Rachel, you are the soul of kindness. I have been on both sides of the counter, too. Sometimes, it was a small thing - complimenting someone’s shoes or hair - that helped me get through the day. And maybe it did the same for the other person.
Mary, I could feel my blood pressure and my rage rising as you described the tax debacle. I have been there, getting more and more frustrated. The fact you stopped and switched gears shows a grace I don't think I have. Much love as always.
Noah, thank you for sharing this. I have also been on the receiving end of some pretty harsh comments. I got worked up about something really insignificant in the big picture. But at some point, you realize that it’s hurt and sadness and anger that a loved one is gone that’s driving your behavior. And that’s when you recognize that we are all suffering in one way or another. It was a chance to see the love that my husband put into the house in which we raised such wonderful children. He lives on.❤️
I was always partial to Tom because I think Matthew McFayden (sp?) is such a brilliant actor. We first saw him in MI 5, the British spy series. I love how he could switch between complete sycophancy and total malignant narcissism. I honestly thought, right from the beginning, that he would win out. I don’t know if the writers planned it that way. And I do think that Tom and Shiv deserved each other.
Mary, this is a heartfelt, poignant post; your grief for your husband is palpable in your beautifully crafted words. I am so sorry for your profound loss. I felt your anger and frustration at the tax people. How terrible they are! I know it's their job, but too many employers/employees have no heart. I agree with what Rachel says: we must treat each other as human beings. Everyone has a story. Thank you for sharing yours.
Beth, thank you for your generous words. I think that there are jobs that are by nature soul-crushing. And a lot of them are public-facing. It’s toxic. I’ve been on both sides of the counter, as I said. But can be tough to pull back, especially if you’re not dealing with someone face-to-face.🙏
I have been reading for awhile and want to leave some kind of comment to show the impact of your work, but I feel a little speechless. You always leave it all on the table, making more words feel superfluous. I'm so grateful for your writing.

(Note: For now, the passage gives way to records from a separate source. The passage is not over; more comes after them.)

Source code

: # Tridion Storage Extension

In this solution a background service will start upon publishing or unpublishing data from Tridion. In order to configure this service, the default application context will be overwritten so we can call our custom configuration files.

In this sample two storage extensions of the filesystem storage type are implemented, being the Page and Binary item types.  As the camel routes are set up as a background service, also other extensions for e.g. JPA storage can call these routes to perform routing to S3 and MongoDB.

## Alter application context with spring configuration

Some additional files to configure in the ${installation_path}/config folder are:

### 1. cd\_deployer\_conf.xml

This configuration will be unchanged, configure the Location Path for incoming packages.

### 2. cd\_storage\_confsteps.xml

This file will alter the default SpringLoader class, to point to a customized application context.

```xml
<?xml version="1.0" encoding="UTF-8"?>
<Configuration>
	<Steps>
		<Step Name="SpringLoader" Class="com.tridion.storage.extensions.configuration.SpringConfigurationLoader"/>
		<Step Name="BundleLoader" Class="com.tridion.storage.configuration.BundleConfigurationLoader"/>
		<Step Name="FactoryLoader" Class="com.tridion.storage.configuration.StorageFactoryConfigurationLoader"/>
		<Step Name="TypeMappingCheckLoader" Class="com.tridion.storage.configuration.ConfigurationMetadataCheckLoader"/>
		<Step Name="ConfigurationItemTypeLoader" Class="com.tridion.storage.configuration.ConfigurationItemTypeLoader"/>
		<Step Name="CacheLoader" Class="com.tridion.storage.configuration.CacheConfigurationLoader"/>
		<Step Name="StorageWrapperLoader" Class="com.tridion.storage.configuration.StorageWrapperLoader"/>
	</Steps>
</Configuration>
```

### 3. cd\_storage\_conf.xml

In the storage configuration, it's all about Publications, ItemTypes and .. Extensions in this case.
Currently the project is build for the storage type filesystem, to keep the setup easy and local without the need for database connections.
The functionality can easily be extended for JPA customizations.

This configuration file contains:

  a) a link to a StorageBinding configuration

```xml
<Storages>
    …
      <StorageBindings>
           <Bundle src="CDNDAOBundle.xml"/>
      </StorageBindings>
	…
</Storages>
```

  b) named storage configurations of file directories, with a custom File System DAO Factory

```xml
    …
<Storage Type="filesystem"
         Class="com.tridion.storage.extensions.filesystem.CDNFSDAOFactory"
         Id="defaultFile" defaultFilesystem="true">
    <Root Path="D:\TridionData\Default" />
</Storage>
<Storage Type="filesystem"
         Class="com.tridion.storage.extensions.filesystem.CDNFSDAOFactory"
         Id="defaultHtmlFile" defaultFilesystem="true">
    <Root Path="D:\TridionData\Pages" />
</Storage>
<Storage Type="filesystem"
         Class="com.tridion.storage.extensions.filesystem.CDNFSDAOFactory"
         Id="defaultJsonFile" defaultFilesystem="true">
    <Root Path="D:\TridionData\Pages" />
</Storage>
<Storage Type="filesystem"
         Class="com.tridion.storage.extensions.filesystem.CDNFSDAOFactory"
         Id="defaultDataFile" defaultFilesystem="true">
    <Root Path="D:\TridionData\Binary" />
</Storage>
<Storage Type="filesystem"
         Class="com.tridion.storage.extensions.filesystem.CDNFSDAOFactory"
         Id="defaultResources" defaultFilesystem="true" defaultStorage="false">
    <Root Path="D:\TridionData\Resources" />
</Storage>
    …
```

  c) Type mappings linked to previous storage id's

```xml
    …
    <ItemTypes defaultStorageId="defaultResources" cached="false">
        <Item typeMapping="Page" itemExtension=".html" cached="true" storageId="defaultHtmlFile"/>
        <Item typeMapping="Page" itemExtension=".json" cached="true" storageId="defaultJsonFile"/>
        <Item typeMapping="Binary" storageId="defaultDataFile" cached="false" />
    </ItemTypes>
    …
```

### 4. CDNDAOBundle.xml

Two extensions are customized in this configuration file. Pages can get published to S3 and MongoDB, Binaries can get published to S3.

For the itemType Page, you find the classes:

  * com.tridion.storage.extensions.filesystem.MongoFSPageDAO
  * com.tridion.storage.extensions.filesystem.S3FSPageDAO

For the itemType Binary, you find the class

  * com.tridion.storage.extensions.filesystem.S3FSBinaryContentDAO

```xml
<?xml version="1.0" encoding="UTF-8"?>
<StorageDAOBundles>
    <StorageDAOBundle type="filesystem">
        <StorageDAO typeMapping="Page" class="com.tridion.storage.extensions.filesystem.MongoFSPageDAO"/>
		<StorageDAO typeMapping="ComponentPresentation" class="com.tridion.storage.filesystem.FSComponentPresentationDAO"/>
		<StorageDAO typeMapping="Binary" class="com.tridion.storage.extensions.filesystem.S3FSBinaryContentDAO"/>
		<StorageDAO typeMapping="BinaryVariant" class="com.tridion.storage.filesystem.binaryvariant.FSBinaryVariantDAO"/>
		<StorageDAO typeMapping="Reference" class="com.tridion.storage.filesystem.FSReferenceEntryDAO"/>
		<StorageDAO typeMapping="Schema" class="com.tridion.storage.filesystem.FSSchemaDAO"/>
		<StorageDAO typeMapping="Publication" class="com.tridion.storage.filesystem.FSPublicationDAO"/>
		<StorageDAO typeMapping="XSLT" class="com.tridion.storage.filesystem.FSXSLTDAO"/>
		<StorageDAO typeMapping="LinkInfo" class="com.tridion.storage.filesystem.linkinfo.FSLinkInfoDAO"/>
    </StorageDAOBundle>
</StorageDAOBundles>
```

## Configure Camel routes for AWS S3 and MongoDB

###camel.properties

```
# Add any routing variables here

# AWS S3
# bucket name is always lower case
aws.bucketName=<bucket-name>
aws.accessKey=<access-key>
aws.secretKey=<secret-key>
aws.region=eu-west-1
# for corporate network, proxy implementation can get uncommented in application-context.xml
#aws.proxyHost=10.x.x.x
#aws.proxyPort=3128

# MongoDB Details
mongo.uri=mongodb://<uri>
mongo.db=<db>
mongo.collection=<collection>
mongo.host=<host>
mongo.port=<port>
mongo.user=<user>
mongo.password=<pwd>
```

Rita, thank you! I try to look for the deep meaning behind our experiences, and the way we frame them. And there’s often humor in that. It felt so weird at first, conversing with my dead husband. But now it’s natural. Didn’t think that would happen. But I’m practicing acceptance. It makes the hard times easier to get through.
Acceptance is definitely a practice, isn’t it? I love the way your writing always tells a story, and the meaning emerges from the story. And humor is always a balm.
Great work as always. I've received mail for family members that have long passed away and it's always a gut punch no matter how many times I call to let them know to stop. The one that hurt the most is a piece of mail from Saint Jude's hospital for my grandmother who passed away in 2017, she was a regular donor. It was the one that says 'we miss hearing from you' or something of that nature, and like yeah, so do I.
Thank you, Daniel. I just got a check from State Farm for some class-action settlement, and wonder if I can cash it. Guess I can call the bank. We had a joint account. The letter from St. Jude’s does sound like a tough one. I do brace myself when I go to the mailbox.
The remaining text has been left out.